▸ Source texts of formatted documents
****************************************

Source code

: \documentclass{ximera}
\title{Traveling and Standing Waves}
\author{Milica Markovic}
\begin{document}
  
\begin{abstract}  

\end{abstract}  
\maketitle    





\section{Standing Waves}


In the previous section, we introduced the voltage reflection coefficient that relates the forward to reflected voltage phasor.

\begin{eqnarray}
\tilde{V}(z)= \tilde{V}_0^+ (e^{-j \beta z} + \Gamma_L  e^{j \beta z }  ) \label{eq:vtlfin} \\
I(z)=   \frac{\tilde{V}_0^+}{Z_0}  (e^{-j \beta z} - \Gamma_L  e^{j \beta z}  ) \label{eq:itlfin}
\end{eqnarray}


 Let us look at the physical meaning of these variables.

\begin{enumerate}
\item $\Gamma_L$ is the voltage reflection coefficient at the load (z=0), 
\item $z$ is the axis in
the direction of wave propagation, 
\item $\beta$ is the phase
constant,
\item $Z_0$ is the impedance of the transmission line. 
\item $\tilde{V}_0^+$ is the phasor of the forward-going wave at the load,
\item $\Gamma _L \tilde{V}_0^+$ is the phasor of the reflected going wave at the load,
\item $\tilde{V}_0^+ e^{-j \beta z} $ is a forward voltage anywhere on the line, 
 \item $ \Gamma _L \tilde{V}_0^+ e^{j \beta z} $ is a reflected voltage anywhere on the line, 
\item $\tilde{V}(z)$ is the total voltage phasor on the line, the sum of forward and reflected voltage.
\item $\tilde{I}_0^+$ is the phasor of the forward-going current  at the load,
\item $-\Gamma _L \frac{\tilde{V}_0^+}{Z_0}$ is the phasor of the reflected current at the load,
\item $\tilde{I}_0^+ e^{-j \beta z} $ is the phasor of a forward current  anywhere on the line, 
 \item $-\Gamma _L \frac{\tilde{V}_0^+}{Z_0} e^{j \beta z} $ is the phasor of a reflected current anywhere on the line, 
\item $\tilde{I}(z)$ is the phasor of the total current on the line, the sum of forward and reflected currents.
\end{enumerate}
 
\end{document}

****************************************

▸ Description of the task
With nothing left out, transcribe the records above exactly.

▸ Task solution
Source code

: \documentclass{ximera}
\title{Traveling and Standing Waves}
\author{Milica Markovic}
\begin{document}
  
\begin{abstract}  

\end{abstract}  
\maketitle    





\section{Standing Waves}


In the previous section, we introduced the voltage reflection coefficient that relates the forward to reflected voltage phasor.

\begin{eqnarray}
\tilde{V}(z)= \tilde{V}_0^+ (e^{-j \beta z} + \Gamma_L  e^{j \beta z }  ) \label{eq:vtlfin} \\
I(z)=   \frac{\tilde{V}_0^+}{Z_0}  (e^{-j \beta z} - \Gamma_L  e^{j \beta z}  ) \label{eq:itlfin}
\end{eqnarray}


 Let us look at the physical meaning of these variables.

\begin{enumerate}
\item $\Gamma_L$ is the voltage reflection coefficient at the load (z=0), 
\item $z$ is the axis in
the direction of wave propagation, 
\item $\beta$ is the phase
constant,
\item $Z_0$ is the impedance of the transmission line. 
\item $\tilde{V}_0^+$ is the phasor of the forward-going wave at the load,
\item $\Gamma _L \tilde{V}_0^+$ is the phasor of the reflected going wave at the load,
\item $\tilde{V}_0^+ e^{-j \beta z} $ is a forward voltage anywhere on the line, 
 \item $ \Gamma _L \tilde{V}_0^+ e^{j \beta z} $ is a reflected voltage anywhere on the line, 
\item $\tilde{V}(z)$ is the total voltage phasor on the line, the sum of forward and reflected voltage.
\item $\tilde{I}_0^+$ is the phasor of the forward-going current  at the load,
\item $-\Gamma _L \frac{\tilde{V}_0^+}{Z_0}$ is the phasor of the reflected current at the load,
\item $\tilde{I}_0^+ e^{-j \beta z} $ is the phasor of a forward current  anywhere on the line, 
 \item $-\Gamma _L \frac{\tilde{V}_0^+}{Z_0} e^{j \beta z} $ is the phasor of a reflected current anywhere on the line, 
\item $\tilde{I}(z)$ is the phasor of the total current on the line, the sum of forward and reflected currents.
\end{enumerate}
 
\end{document}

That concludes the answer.